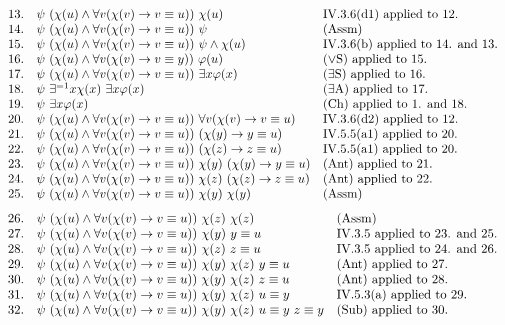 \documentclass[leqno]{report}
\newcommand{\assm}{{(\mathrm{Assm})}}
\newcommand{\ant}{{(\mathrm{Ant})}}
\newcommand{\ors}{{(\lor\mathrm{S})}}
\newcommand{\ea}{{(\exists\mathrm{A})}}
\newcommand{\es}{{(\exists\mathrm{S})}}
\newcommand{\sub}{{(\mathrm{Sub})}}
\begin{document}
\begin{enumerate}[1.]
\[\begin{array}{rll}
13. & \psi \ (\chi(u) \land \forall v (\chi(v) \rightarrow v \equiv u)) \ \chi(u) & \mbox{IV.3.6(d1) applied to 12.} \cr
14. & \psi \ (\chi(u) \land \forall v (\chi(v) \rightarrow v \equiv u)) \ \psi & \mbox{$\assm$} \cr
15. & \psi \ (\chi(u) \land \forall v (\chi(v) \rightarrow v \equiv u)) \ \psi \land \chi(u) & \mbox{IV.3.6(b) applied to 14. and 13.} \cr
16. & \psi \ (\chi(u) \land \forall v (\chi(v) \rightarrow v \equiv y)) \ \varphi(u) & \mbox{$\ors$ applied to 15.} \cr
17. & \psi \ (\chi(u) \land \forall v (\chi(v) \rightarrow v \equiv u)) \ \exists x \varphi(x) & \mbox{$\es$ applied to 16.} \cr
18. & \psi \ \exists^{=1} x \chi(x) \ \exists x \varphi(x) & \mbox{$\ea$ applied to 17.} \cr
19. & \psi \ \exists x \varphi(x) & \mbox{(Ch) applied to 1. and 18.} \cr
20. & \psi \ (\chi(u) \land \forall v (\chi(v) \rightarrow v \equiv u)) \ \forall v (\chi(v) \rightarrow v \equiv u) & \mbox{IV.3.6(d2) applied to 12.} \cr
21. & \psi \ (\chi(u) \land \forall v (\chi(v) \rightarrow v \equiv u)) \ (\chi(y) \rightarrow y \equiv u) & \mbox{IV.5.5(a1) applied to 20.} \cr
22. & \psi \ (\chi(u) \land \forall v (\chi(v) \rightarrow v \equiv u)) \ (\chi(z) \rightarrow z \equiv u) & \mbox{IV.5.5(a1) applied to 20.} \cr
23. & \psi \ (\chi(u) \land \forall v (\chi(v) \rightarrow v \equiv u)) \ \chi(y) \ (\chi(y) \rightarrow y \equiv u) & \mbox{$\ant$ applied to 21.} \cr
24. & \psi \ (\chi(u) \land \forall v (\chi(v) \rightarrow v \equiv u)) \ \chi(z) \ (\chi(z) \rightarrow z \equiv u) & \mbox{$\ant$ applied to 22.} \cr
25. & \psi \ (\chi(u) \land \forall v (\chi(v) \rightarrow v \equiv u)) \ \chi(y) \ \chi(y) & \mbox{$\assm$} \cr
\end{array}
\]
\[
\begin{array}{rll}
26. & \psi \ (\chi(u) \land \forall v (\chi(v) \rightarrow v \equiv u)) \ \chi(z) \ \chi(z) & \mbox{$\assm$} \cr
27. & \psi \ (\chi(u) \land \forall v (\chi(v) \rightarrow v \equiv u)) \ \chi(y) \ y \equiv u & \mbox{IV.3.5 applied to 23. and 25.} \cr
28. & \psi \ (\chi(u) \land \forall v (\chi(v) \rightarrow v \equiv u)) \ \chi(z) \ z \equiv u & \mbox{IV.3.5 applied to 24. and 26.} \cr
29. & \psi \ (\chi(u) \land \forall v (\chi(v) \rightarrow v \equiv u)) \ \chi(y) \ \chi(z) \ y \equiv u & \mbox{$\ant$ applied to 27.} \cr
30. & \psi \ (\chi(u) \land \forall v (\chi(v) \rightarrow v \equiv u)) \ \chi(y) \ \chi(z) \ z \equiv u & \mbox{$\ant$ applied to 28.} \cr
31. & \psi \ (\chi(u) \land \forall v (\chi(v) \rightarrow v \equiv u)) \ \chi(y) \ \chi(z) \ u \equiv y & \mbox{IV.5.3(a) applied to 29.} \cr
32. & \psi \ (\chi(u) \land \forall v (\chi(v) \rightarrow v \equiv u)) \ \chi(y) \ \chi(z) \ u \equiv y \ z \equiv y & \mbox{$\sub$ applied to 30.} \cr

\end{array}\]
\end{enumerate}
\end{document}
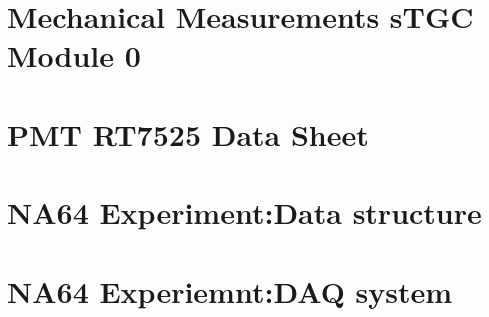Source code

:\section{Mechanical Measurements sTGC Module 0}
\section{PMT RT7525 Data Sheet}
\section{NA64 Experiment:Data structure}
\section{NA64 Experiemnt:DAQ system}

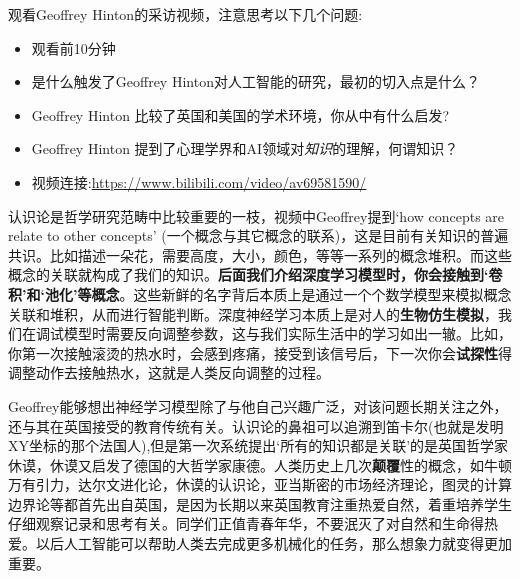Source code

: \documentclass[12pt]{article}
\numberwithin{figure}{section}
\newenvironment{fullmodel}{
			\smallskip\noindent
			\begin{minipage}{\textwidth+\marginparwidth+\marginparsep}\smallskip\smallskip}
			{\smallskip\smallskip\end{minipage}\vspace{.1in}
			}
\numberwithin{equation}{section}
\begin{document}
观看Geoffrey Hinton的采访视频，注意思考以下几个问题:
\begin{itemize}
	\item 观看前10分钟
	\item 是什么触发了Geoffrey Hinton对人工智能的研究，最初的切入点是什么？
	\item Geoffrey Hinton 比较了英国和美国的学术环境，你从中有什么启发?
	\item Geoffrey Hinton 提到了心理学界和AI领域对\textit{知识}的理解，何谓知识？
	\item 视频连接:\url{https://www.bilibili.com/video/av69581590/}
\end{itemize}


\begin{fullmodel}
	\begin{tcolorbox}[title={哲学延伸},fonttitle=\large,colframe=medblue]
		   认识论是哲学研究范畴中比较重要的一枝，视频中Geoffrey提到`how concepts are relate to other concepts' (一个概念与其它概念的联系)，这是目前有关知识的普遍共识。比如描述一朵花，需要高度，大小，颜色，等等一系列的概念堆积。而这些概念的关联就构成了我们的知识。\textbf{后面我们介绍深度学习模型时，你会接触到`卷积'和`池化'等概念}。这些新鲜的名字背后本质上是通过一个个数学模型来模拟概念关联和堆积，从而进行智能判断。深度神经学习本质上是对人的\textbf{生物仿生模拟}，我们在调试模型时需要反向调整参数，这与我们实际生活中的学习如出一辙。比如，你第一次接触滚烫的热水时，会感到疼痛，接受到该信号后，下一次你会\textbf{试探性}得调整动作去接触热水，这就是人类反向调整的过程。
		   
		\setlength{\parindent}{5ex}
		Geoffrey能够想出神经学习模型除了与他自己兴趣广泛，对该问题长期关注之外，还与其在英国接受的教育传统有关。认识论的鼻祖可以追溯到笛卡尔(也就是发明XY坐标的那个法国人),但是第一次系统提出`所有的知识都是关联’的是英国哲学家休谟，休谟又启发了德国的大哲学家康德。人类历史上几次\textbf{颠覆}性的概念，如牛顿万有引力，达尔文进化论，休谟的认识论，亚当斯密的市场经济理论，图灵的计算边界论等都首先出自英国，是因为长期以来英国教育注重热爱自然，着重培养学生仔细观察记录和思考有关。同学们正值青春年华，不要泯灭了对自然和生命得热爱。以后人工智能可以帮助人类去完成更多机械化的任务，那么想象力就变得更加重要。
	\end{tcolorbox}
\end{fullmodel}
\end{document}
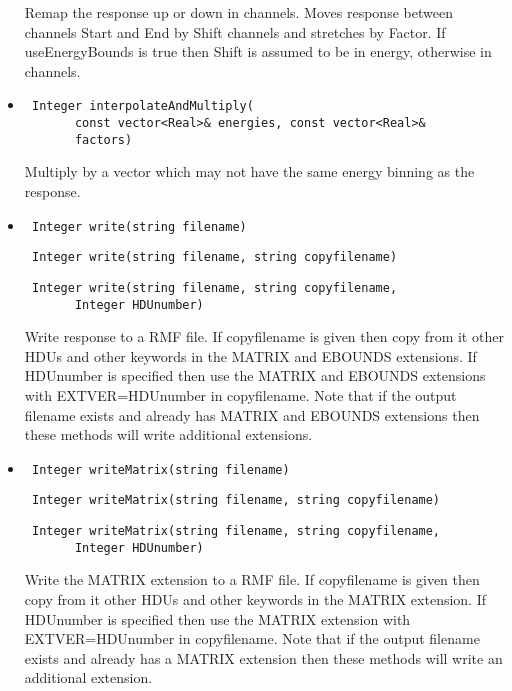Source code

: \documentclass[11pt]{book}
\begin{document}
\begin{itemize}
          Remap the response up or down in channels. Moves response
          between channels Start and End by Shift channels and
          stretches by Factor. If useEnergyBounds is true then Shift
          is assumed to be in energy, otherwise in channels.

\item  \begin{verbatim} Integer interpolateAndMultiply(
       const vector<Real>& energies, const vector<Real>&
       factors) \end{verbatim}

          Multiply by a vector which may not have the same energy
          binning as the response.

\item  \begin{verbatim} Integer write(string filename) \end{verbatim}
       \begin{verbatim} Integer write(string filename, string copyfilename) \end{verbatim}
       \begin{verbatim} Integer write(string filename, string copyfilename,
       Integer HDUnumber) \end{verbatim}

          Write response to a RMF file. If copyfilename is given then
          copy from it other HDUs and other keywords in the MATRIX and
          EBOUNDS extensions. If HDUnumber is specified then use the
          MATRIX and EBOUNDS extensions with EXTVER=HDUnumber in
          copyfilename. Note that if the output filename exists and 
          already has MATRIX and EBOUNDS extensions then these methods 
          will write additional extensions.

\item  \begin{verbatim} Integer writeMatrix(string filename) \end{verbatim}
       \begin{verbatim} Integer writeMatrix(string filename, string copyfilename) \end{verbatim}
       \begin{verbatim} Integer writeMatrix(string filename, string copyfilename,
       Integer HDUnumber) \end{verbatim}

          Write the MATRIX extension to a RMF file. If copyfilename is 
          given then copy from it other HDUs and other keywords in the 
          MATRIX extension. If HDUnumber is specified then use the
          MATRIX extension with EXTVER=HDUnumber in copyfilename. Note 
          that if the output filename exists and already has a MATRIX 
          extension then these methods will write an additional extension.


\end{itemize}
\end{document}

> PROBLEM: Scan the records above and show every line in which the word "methods" occurs.

> EXPECTED ANSWER:
          already has MATRIX and EBOUNDS extensions then these methods 
          extension then these methods will write an additional extension.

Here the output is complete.